[Opening Entries shown section]

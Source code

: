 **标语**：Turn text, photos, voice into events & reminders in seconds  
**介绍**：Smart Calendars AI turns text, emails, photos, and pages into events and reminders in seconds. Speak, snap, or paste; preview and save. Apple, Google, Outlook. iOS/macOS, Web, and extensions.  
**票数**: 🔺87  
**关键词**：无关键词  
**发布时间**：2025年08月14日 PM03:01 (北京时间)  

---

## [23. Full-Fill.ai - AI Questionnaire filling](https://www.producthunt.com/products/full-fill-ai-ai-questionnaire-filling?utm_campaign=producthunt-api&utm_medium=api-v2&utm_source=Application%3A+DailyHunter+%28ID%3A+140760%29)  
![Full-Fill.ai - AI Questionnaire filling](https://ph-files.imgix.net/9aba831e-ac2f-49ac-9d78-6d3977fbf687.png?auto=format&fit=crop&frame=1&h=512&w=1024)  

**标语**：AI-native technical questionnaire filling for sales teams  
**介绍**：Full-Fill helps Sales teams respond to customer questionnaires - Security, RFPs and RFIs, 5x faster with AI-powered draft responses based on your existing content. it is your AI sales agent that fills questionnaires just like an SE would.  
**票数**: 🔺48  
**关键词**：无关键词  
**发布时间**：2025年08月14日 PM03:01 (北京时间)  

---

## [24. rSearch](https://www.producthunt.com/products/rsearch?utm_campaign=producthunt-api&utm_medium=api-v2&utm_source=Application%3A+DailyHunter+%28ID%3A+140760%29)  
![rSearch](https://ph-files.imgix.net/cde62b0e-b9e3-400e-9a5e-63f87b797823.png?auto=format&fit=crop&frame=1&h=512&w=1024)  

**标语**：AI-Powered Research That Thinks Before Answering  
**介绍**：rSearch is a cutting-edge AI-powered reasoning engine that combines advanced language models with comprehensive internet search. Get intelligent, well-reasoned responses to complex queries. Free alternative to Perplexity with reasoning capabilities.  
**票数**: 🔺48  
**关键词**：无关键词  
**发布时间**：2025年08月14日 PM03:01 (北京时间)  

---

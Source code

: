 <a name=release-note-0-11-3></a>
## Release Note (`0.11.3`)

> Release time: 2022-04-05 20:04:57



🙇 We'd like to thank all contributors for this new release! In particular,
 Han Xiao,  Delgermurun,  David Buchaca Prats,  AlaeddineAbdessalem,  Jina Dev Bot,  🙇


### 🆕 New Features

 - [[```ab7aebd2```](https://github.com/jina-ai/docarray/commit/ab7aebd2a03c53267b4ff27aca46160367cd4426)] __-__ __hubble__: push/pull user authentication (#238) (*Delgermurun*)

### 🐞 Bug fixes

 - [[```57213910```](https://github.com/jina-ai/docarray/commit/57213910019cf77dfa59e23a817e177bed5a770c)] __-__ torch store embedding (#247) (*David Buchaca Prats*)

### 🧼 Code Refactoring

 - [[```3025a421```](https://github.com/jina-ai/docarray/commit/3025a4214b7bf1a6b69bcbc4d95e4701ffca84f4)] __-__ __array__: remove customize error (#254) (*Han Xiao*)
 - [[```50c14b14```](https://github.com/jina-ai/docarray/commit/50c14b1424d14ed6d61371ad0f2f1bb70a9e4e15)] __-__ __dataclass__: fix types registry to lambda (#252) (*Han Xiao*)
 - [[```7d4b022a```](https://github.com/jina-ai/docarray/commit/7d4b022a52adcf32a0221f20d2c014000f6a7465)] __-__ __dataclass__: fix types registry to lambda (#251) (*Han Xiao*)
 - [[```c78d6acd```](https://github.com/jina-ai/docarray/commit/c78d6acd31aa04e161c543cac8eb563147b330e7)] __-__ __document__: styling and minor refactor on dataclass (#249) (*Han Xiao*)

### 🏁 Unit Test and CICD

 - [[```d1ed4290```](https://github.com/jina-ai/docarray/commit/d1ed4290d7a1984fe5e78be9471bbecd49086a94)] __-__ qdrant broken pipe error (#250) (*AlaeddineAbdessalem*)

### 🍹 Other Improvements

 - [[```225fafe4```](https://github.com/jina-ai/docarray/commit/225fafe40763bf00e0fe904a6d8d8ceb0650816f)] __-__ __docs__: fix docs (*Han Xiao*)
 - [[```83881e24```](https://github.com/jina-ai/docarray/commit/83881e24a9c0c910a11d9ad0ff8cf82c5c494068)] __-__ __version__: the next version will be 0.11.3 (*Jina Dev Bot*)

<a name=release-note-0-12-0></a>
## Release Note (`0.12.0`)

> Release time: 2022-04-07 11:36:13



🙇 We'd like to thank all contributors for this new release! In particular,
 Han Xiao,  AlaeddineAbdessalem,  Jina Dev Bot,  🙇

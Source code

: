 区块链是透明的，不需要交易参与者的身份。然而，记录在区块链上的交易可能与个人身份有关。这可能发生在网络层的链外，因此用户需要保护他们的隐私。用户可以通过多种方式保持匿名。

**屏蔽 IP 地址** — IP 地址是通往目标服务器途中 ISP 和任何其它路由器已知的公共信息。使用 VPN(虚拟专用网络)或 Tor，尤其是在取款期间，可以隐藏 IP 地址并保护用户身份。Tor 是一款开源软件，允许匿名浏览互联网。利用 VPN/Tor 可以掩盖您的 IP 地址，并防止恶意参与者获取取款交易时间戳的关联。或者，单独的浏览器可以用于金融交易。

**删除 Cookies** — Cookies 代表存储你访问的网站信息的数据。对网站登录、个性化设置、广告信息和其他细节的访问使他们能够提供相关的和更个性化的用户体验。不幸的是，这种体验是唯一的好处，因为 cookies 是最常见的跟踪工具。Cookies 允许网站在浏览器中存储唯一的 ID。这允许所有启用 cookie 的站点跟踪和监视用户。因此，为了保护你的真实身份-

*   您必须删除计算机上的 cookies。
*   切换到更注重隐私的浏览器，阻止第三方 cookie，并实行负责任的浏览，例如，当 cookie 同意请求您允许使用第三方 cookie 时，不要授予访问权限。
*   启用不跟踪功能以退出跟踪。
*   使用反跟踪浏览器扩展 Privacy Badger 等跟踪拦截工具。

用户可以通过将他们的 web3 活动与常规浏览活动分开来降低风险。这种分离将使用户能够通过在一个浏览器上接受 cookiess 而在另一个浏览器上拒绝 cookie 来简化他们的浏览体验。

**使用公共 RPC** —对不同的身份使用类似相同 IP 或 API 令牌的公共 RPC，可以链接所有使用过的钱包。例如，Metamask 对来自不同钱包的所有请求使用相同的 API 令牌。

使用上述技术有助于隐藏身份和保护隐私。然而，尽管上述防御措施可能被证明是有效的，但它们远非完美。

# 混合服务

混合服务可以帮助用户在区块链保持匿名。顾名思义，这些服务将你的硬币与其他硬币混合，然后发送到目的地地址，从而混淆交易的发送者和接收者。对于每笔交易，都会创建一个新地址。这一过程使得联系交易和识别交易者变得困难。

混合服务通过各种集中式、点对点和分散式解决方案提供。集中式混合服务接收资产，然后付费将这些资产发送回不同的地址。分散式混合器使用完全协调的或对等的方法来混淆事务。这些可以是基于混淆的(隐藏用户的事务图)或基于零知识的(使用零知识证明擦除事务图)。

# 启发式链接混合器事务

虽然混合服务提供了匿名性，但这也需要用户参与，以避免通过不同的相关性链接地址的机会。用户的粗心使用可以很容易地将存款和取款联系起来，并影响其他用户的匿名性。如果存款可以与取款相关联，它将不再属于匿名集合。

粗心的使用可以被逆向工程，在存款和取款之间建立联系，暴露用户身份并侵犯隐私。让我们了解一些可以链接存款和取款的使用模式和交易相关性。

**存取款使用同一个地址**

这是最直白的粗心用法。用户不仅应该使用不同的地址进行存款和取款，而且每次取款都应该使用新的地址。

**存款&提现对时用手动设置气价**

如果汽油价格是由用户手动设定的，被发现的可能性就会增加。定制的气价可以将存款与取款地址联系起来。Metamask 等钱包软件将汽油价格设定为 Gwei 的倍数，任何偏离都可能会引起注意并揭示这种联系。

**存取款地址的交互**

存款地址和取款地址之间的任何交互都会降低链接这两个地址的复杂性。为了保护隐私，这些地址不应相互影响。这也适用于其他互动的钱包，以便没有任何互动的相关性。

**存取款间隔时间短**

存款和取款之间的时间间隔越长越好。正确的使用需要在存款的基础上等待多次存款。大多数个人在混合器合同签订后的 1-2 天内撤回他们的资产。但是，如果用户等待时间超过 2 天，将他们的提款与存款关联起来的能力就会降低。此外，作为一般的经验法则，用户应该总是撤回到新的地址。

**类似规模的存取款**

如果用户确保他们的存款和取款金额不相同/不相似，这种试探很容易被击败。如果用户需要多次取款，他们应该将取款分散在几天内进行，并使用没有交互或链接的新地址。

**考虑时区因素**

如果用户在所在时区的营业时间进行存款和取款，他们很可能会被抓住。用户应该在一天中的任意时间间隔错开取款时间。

[Closing Entries shown section]

• **What you will do**: If a line in the data above includes the string "events", copy it.

• **Task solution**:
: **标语**：Turn text, photos, voice into events & reminders in seconds  
**介绍**：Smart Calendars AI turns text, emails, photos, and pages into events and reminders in seconds. Speak, snap, or paste; preview and save. Apple, Google, Outlook. iOS/macOS, Web, and extensions.  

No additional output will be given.